> Information given:
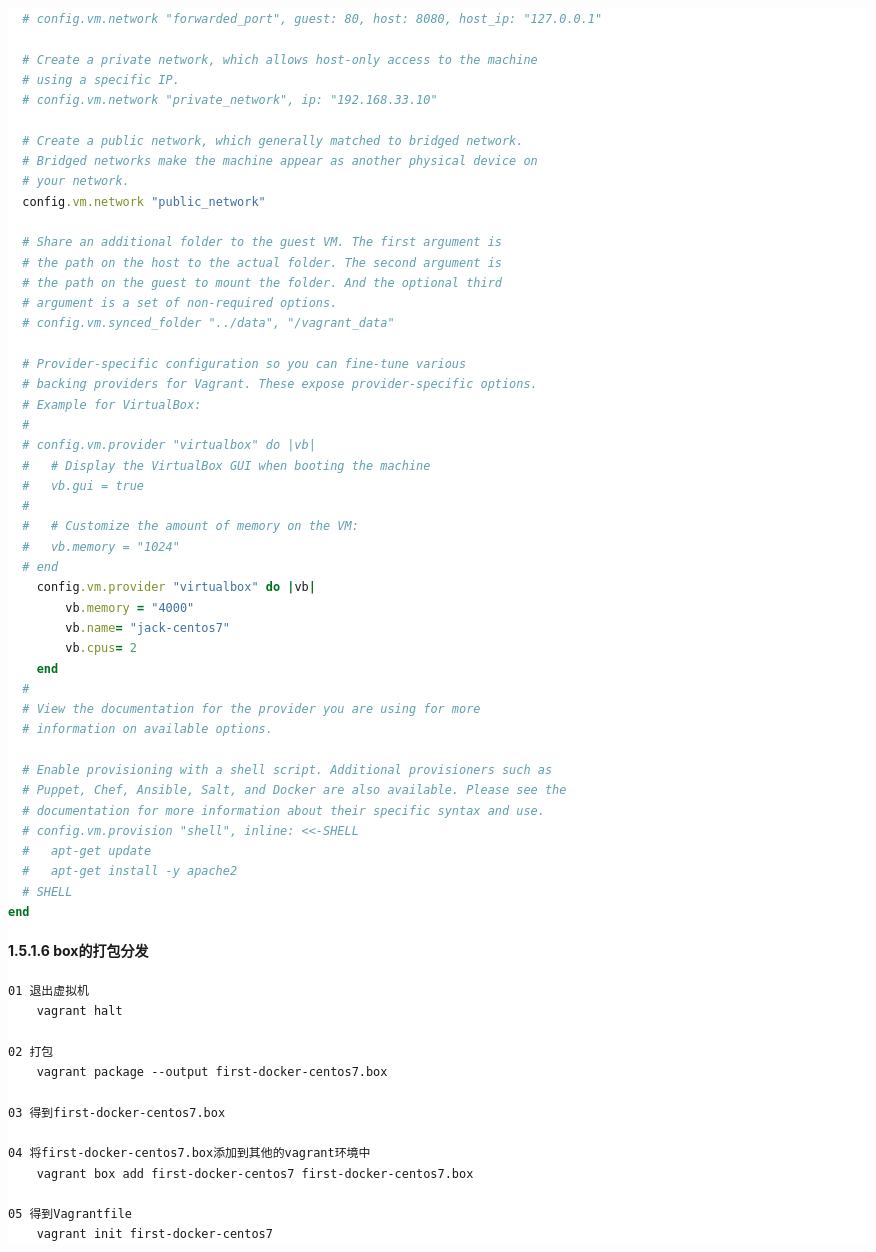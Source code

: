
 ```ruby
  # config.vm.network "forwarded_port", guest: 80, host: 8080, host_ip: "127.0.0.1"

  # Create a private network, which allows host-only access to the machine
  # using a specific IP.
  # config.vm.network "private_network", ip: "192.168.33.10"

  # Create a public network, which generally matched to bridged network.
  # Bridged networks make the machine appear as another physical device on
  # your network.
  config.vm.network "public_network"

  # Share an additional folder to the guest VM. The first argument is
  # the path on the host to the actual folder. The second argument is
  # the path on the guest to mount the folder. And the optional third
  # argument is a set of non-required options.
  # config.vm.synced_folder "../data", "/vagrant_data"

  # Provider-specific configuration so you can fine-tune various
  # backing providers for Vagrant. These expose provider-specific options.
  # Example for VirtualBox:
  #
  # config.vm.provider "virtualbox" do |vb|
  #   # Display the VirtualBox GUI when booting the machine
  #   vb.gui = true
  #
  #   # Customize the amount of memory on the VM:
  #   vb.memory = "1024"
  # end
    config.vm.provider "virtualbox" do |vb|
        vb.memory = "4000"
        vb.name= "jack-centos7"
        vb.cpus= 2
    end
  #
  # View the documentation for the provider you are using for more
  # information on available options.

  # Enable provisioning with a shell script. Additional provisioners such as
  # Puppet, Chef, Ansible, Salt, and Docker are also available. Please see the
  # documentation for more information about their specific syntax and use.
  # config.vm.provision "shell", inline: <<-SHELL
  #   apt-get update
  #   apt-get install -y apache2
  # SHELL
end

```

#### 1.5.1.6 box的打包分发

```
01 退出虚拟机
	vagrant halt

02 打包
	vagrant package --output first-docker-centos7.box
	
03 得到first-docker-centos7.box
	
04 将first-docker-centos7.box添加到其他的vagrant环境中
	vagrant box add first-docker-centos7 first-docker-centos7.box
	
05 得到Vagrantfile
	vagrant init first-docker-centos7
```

* * *

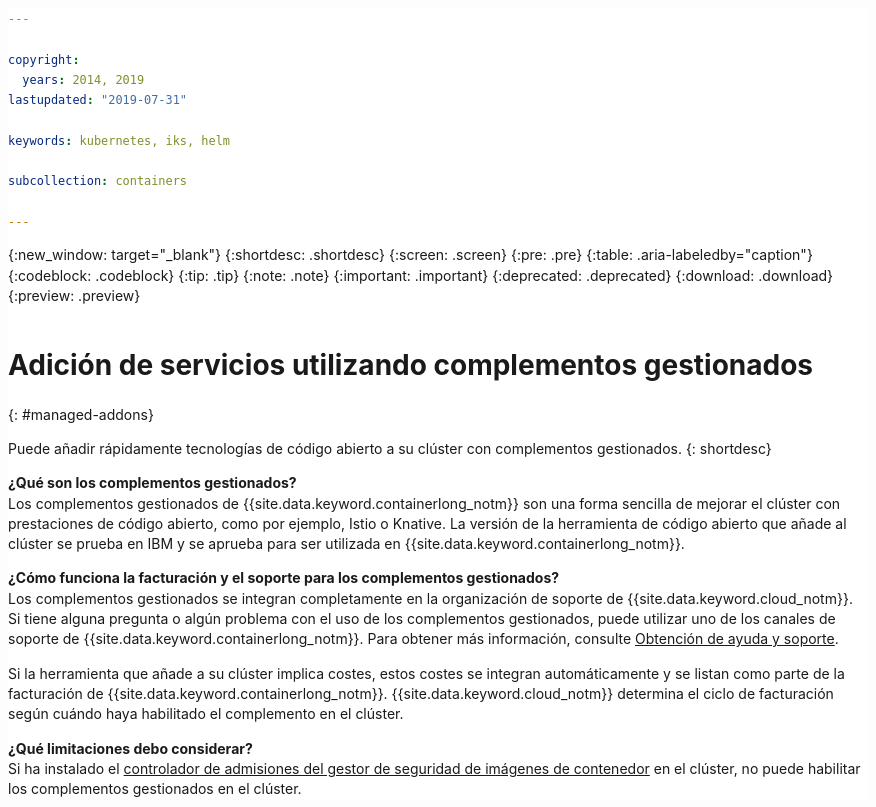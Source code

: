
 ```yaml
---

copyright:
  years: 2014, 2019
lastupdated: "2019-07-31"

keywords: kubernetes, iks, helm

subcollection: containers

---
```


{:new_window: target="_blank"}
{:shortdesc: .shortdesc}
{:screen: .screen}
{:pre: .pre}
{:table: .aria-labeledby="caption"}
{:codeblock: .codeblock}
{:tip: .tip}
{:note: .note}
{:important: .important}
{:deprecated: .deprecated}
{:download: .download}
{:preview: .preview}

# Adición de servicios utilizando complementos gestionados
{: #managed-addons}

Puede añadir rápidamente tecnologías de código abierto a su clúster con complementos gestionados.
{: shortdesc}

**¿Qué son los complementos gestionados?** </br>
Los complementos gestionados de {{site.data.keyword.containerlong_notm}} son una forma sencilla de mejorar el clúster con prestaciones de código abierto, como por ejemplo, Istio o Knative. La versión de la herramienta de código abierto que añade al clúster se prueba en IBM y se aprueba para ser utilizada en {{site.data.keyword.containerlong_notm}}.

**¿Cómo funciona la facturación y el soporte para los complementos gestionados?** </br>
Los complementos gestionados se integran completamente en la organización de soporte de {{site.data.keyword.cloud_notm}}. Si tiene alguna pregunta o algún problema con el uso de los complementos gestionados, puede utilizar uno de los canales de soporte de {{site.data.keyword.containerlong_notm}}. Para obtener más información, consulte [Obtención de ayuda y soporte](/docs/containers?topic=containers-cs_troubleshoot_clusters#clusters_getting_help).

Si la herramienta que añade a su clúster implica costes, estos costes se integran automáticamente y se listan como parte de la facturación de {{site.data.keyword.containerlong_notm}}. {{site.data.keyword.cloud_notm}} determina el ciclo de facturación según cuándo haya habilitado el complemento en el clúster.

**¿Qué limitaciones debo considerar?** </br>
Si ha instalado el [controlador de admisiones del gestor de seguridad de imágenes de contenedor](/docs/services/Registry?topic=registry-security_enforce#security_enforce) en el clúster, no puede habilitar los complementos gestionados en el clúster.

> Problem statement: Go through the material and copy every line in which the word "código" occurs.

> Output for this task:
Puede añadir rápidamente tecnologías de código abierto a su clúster con complementos gestionados.
Los complementos gestionados de {{site.data.keyword.containerlong_notm}} son una forma sencilla de mejorar el clúster con prestaciones de código abierto, como por ejemplo, Istio o Knative. La versión de la herramienta de código abierto que añade al clúster se prueba en IBM y se aprueba para ser utilizada en {{site.data.keyword.containerlong_notm}}.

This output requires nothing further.